◆ WORKING DATA
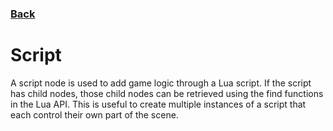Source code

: ### [Back](README.md)
# Script
A script node is used to add game logic through a Lua script. If the script has child nodes, those child nodes can be retrieved using the find functions in the Lua API. This is useful to create multiple instances of a script that each control their own part of the scene.
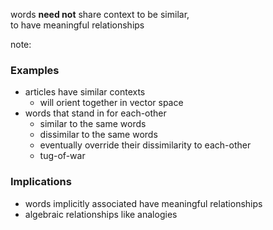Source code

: words **need not** share context to be similar,<br/>to have meaningful relationships

note:

### Examples
- articles have similar contexts
    - will orient together in vector space
- words that stand in for each-other
    - similar to the same words
    - dissimilar to the same words
    - eventually override their dissimilarity to each-other
    - tug-of-war

### Implications
- words implicitly associated have meaningful relationships
- algebraic relationships like analogies
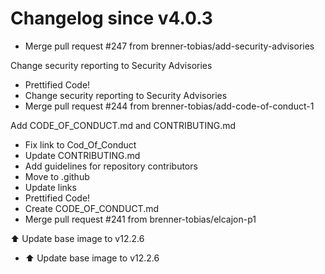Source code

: # Changelog since v4.0.3
- Merge pull request #247 from brenner-tobias/add-security-advisories

Change security reporting to Security Advisories 
- Prettified Code! 
- Change security reporting to Security Advisories 
- Merge pull request #244 from brenner-tobias/add-code-of-conduct-1

Add CODE_OF_CONDUCT.md and CONTRIBUTING.md 
- Fix link to Cod_Of_Conduct 
- Update CONTRIBUTING.md 
- Add guidelines for repository contributors 
- Move to .github 
- Update links 
- Prettified Code! 
- Create CODE_OF_CONDUCT.md 
- Merge pull request #241 from brenner-tobias/elcajon-p1

⬆️ Update base image to v12.2.6 
- ⬆️ Update base image to v12.2.6 
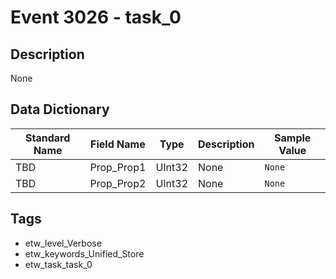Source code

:# Event 3026 - task_0

## Description
None

## Data Dictionary
|Standard Name|Field Name|Type|Description|Sample Value|
|---|---|---|---|---|
|TBD|Prop_Prop1|UInt32|None|`None`|
|TBD|Prop_Prop2|UInt32|None|`None`|

## Tags
* etw_level_Verbose
* etw_keywords_Unified_Store
* etw_task_task_0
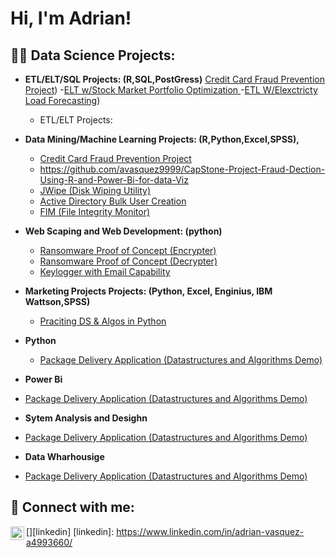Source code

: 
<h1>Hi, I'm Adrian! 

<h2>👨‍💻 Data Science Projects:</h2>

- <b>ETL/ELT/SQL Projects: (R,SQL,PostGress)</b>
  [Credit Card Fraud Prevention Project](https://github.com/avasquez9999/SQL-AND-R-ETL-Project-Electricity-load-data-wharhousing-and-forecasting))
  -[ELT w/Stock Market Portfolio Optimization ](https://github.com/joshmadakor1/Jwipe.PowerShell)
  -[ETL W/Elexctricty Load Forecasting](https://github.com/avasquez9999/SQL-AND-R-ETL-Project-Electricity-load-data-wharhousing-and-forecasting))
  
  -  ETL/ELT Projects:</b></i>
- <b>Data Mining/Machine Learning Projects: (R,Python,Excel,SPSS),</b>
  - [Credit Card Fraud Prevention Project](https://github.com/avasquez9999/CapStone-Project-Fraud-Dection-Using-R-and-Power-Bi-for-data-Viz)
  - https://github.com/avasquez9999/CapStone-Project-Fraud-Dection-Using-R-and-Power-Bi-for-data-Viz
  - [JWipe (Disk Wiping Utility)](https://github.com/joshmadakor1/Jwipe.PowerShell)
  - [Active Directory Bulk User Creation](https://github.com/joshmadakor1/AD_PS)
  - [FIM (File Integrity Monitor)](https://github.com/joshmadakor1/PowerShell-Integrity-FIM)
- <b>Web Scaping and Web Development: (python)</b>
  - [Ransomware Proof of Concept (Encrypter)](https://github.com/joshmadakor1/EncrypterPOC)
  - [Ransomware Proof of Concept (Decrypter)](https://github.com/joshmadakor1/DecrypterPOC)
  - [Keylogger with Email Capability](https://github.com/joshmadakor1/Key-Logger-With-Email)

- <b>Marketing Projects Projects: (Python, Excel, Enginius, IBM Wattson,SPSS)</b>
  - [Praciting DS & Algos in Python](https://github.com/joshmadakor1/Algorithms-Practice)
- <b>Python</b>
  - [Package Delivery Application (Datastructures and Algorithms Demo)](https://github.com/joshmadakor1/Package-Delivery-Pathfinding-Algorithm)
 - <b>Power Bi</b>
  - [Package Delivery Application (Datastructures and Algorithms Demo)](https://github.com/joshmadakor1/Package-Delivery-Pathfinding-Algorithm) 
 - <b>Sytem Analysis and Desighn</b>
  - [Package Delivery Application (Datastructures and Algorithms Demo)](https://github.com/joshmadakor1/Package-Delivery-Pathfinding-Algorithm)
 - <b>Data Wharhousige</b>
  - [Package Delivery Application (Datastructures and Algorithms Demo)](https://github.com/joshmadakor1/Package-Delivery-Pathfinding-Algorithm)





<h2> 🤳 Connect with me:</h2>

[<img align="left" alt="JoshMadakor | LinkedIn" width="22px" src="https://cdn.jsdelivr.net/npm/simple-icons@v3/icons/linkedin.svg" />][linkedin]
[linkedin]: https://www.linkedin.com/in/adrian-vasquez-a4993660/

◆ ACTIVITY
What the response needs is every entry, repeated exactly, and none of the pictures.

◆ SOLUTION TO THIS EXERCISE
Source code

: ### [Back](README.md)
# Script
A script node is used to add game logic through a Lua script. If the script has child nodes, those child nodes can be retrieved using the find functions in the Lua API. This is useful to create multiple instances of a script that each control their own part of the scene.
Source code

: words **need not** share context to be similar,<br/>to have meaningful relationships

note:

### Examples
- articles have similar contexts
    - will orient together in vector space
- words that stand in for each-other
    - similar to the same words
    - dissimilar to the same words
    - eventually override their dissimilarity to each-other
    - tug-of-war

### Implications
- words implicitly associated have meaningful relationships
- algebraic relationships like analogies
Source code

: # Changelog since v4.0.3
- Merge pull request #247 from brenner-tobias/add-security-advisories

Change security reporting to Security Advisories 
- Prettified Code! 
- Change security reporting to Security Advisories 
- Merge pull request #244 from brenner-tobias/add-code-of-conduct-1

Add CODE_OF_CONDUCT.md and CONTRIBUTING.md 
- Fix link to Cod_Of_Conduct 
- Update CONTRIBUTING.md 
- Add guidelines for repository contributors 
- Move to .github 
- Update links 
- Prettified Code! 
- Create CODE_OF_CONDUCT.md 
- Merge pull request #241 from brenner-tobias/elcajon-p1

⬆️ Update base image to v12.2.6 
- ⬆️ Update base image to v12.2.6 
Source code

:# Event 3026 - task_0

## Description
None

## Data Dictionary
|Standard Name|Field Name|Type|Description|Sample Value|
|---|---|---|---|---|
|TBD|Prop_Prop1|UInt32|None|`None`|
|TBD|Prop_Prop2|UInt32|None|`None`|

## Tags
* etw_level_Verbose
* etw_keywords_Unified_Store
* etw_task_task_0
Source code

: 
<h1>Hi, I'm Adrian! 

<h2>👨‍💻 Data Science Projects:</h2>

- <b>ETL/ELT/SQL Projects: (R,SQL,PostGress)</b>
  [Credit Card Fraud Prevention Project](https://github.com/avasquez9999/SQL-AND-R-ETL-Project-Electricity-load-data-wharhousing-and-forecasting))
  -[ELT w/Stock Market Portfolio Optimization ](https://github.com/joshmadakor1/Jwipe.PowerShell)
  -[ETL W/Elexctricty Load Forecasting](https://github.com/avasquez9999/SQL-AND-R-ETL-Project-Electricity-load-data-wharhousing-and-forecasting))
  
  -  ETL/ELT Projects:</b></i>
- <b>Data Mining/Machine Learning Projects: (R,Python,Excel,SPSS),</b>
  - [Credit Card Fraud Prevention Project](https://github.com/avasquez9999/CapStone-Project-Fraud-Dection-Using-R-and-Power-Bi-for-data-Viz)
  - https://github.com/avasquez9999/CapStone-Project-Fraud-Dection-Using-R-and-Power-Bi-for-data-Viz
  - [JWipe (Disk Wiping Utility)](https://github.com/joshmadakor1/Jwipe.PowerShell)
  - [Active Directory Bulk User Creation](https://github.com/joshmadakor1/AD_PS)
  - [FIM (File Integrity Monitor)](https://github.com/joshmadakor1/PowerShell-Integrity-FIM)
- <b>Web Scaping and Web Development: (python)</b>
  - [Ransomware Proof of Concept (Encrypter)](https://github.com/joshmadakor1/EncrypterPOC)
  - [Ransomware Proof of Concept (Decrypter)](https://github.com/joshmadakor1/DecrypterPOC)
  - [Keylogger with Email Capability](https://github.com/joshmadakor1/Key-Logger-With-Email)

- <b>Marketing Projects Projects: (Python, Excel, Enginius, IBM Wattson,SPSS)</b>
  - [Praciting DS & Algos in Python](https://github.com/joshmadakor1/Algorithms-Practice)
- <b>Python</b>
  - [Package Delivery Application (Datastructures and Algorithms Demo)](https://github.com/joshmadakor1/Package-Delivery-Pathfinding-Algorithm)
 - <b>Power Bi</b>
  - [Package Delivery Application (Datastructures and Algorithms Demo)](https://github.com/joshmadakor1/Package-Delivery-Pathfinding-Algorithm) 
 - <b>Sytem Analysis and Desighn</b>
  - [Package Delivery Application (Datastructures and Algorithms Demo)](https://github.com/joshmadakor1/Package-Delivery-Pathfinding-Algorithm)
 - <b>Data Wharhousige</b>
  - [Package Delivery Application (Datastructures and Algorithms Demo)](https://github.com/joshmadakor1/Package-Delivery-Pathfinding-Algorithm)





<h2> 🤳 Connect with me:</h2>

[<img align="left" alt="JoshMadakor | LinkedIn" width="22px" src="https://cdn.jsdelivr.net/npm/simple-icons@v3/icons/linkedin.svg" />][linkedin]
[linkedin]: https://www.linkedin.com/in/adrian-vasquez-a4993660/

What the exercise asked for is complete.